After all org columns are confirmed, summarize and ask for confirmation before proceeding.

3c. Activity Types

Rule: Activity type names and scores come entirely from the user. Do not suggest them.

Ask:

"Please list all activity types this source can produce. For each, provide:

A short name (e.g., enrolled-certification)

A score from 1–10

I'll suggest the enum key, label, description, and flags for each one."

For each activity type the user provides, suggest the following one at a time, waiting for approval before moving to the next:

Field	Suggestion rule
Enum key	SCREAMING_SNAKE_CASE version of the name (e.g., `ENROLLED_CERTIFICATION`)
String value	The name the user provided (kebab-case)
Label	Human-readable (e.g., `Enrolled in certification`)
Description	One sentence describing the event (follow the style in `backend/src/database/migrations/V1771497876__addCventActivityTypes.sql` and `V1772556158__addTncActivityTypes.sql`)
`isCodeContribution`	`false` unless it involves code (check existing platforms — almost always false for non-GitHub sources)
`isCollaboration`	`false` unless it is a collaborative activity

Ask: "Does this look correct for {type_name}? Any changes?" before moving to the next type.

3d. Timestamp & sourceId

"The timestamp column drives all incremental exports — records updated after the last export run are re-fetched using this column. It must never be null. The sourceId is the deduplication key — two records with the same sourceId produce only one activity. It must uniquely identify each logical event."
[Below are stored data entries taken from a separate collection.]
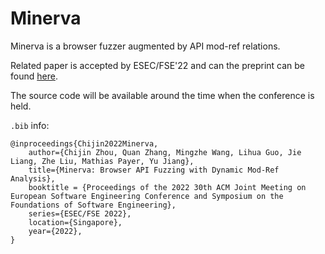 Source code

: # Minerva

Minerva is a browser fuzzer augmented by API mod-ref relations.

Related paper is accepted by ESEC/FSE'22 and can the preprint can be found [here](http://wingtecher.com/themes/WingTecherResearch/assets/papers/FSE22_Minerva.pdf).

The source code will be available around the time when the conference is held.

``.bib`` info:

```
@inproceedings{Chijin2022Minerva,
	author={Chijin Zhou, Quan Zhang, Mingzhe Wang, Lihua Guo, Jie Liang, Zhe Liu, Mathias Payer, Yu Jiang},
	title={Minerva: Browser API Fuzzing with Dynamic Mod-Ref Analysis},
	booktitle = {Proceedings of the 2022 30th ACM Joint Meeting on European Software Engineering Conference and Symposium on the Foundations of Software Engineering},
	series={ESEC/FSE 2022},
	location={Singapore},
	year={2022},
}
``` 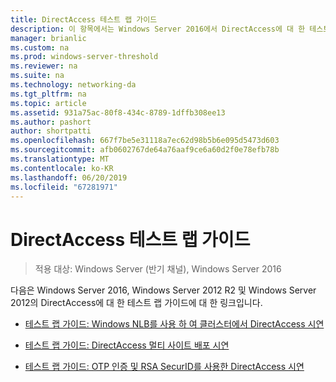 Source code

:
 ```yaml
---
title: DirectAccess 테스트 랩 가이드
description: 이 항목에서는 Windows Server 2016에서 DirectAccess에 대 한 테스트 랩 가이드에 링크를 제공합니다.
manager: brianlic
ms.custom: na
ms.prod: windows-server-threshold
ms.reviewer: na
ms.suite: na
ms.technology: networking-da
ms.tgt_pltfrm: na
ms.topic: article
ms.assetid: 931a75ac-80f8-434c-8789-1dffb308ee13
ms.author: pashort
author: shortpatti
ms.openlocfilehash: 667f7be5e31118a7ec62d98b5b6e095d5473d603
ms.sourcegitcommit: afb0602767de64a76aaf9ce6a60d2f0e78efb78b
ms.translationtype: MT
ms.contentlocale: ko-KR
ms.lasthandoff: 06/20/2019
ms.locfileid: "67281971"
---
```

# <a name="directaccess-test-lab-guides"></a>DirectAccess 테스트 랩 가이드

>적용 대상: Windows Server (반기 채널), Windows Server 2016

다음은 Windows Server 2016, Windows Server 2012 R2 및 Windows Server 2012의 DirectAccess에 대 한 테스트 랩 가이드에 대 한 링크입니다.

- [테스트 랩 가이드: Windows NLB를 사용 하 여 클러스터에서 DirectAccess 시연](tlg-cluster-nlb/Test-Lab-Guide-Demonstrate-DirectAccess-in-a-Cluster-with-Windows-NLB.md)

- [테스트 랩 가이드: DirectAccess 멀티 사이트 배포 시연](tlg-multisite/Test-Lab-Guide-Demonstrate-a-DirectAccess-Multisite-Deployment.md)

- [테스트 랩 가이드: OTP 인증 및 RSA SecurID를 사용한 DirectAccess 시연](tlg-otp-securid/Test-Lab-Guide-Demonstrate-DirectAccess-with-OTP-Authentication-and-RSA-SecurID.md)
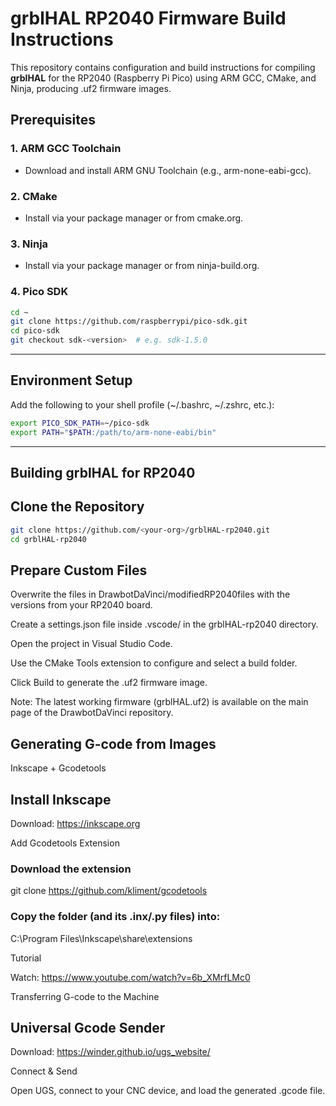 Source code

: # grblHAL RP2040 Firmware Build Instructions

This repository contains configuration and build instructions for compiling **grblHAL** for the RP2040 (Raspberry Pi Pico) using ARM GCC, CMake, and Ninja, producing .uf2 firmware images.

## Prerequisites

### 1. ARM GCC Toolchain

- Download and install ARM GNU Toolchain (e.g., arm-none-eabi-gcc).

### 2. CMake

- Install via your package manager or from cmake.org.

### 3. Ninja

- Install via your package manager or from ninja-build.org.

### 4. Pico SDK

```bash
cd ~
git clone https://github.com/raspberrypi/pico-sdk.git
cd pico-sdk
git checkout sdk-<version>  # e.g. sdk-1.5.0
```
---
## Environment Setup

Add the following to your shell profile (~/.bashrc, ~/.zshrc, etc.):

```bash
export PICO_SDK_PATH=~/pico-sdk
export PATH="$PATH:/path/to/arm-none-eabi/bin"
```
---

## Building grblHAL for RP2040

## Clone the Repository

```bash
git clone https://github.com/<your-org>/grblHAL-rp2040.git
cd grblHAL-rp2040
```

## Prepare Custom Files

Overwrite the files in DrawbotDaVinci/modifiedRP2040files with the versions from your RP2040 board.

Create a settings.json file inside .vscode/ in the grblHAL-rp2040 directory.

Open the project in Visual Studio Code.

Use the CMake Tools extension to configure and select a build folder.

Click Build to generate the .uf2 firmware image.

Note: The latest working firmware (grblHAL.uf2) is available on the main page of the DrawbotDaVinci repository.

## Generating G-code from Images

Inkscape + Gcodetools

## Install Inkscape

Download: https://inkscape.org

Add Gcodetools Extension

### Download the extension
git clone https://github.com/kliment/gcodetools

### Copy the folder (and its .inx/.py files) into:
C:\Program Files\Inkscape\share\extensions

Tutorial

Watch: https://www.youtube.com/watch?v=6b_XMrfLMc0

Transferring G-code to the Machine

## Universal Gcode Sender

Download: https://winder.github.io/ugs_website/

Connect & Send

Open UGS, connect to your CNC device, and load the generated .gcode file.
Then confirm the Pre-Analysis proposals:

Timestamp: "I identified UPDATED_TS (TIMESTAMP_NTZ, not nullable) as the incremental timestamp. Confirm?"
- If the proposed column is nullable=Y: "⚠️ UPDATED_TS is marked nullable in the schema. Can it actually be null in practice? If yes, we need an alternative or a WHERE col IS NOT NULL guard." Wait for resolution.
- If no candidate was found: "I couldn't identify an update timestamp column — please specify. Valid examples: updated_ts, enrolled_at, created_at."
sourceId: "I identified REGISTRATION_ID as the sourceId (appears unique in sample). Confirm, and is this guaranteed unique per logical event (not just per user)?"
- If no candidate was found: "I couldn't identify a unique record ID — please specify which column to use as sourceId."

3e. Base Class Check

If this is the first and only source for this platform: no base class — transformer.ts extends TransformerBase directly and contains all logic inline (CVENT pattern). Do not propose a base class.
If the platform will have multiple sources (user confirmed more sources are planned or already exist):
- Check if services/apps/snowflake_connectors/src/integrations/{platform}/{platform}TransformerBase.ts exists.
- If yes: new transformer extends it. Confirm with user.
- If no and shared org logic exists: propose creating the base class. Show proposed structure (modeled on tncTransformerBase.ts). Ask for confirmation before creating.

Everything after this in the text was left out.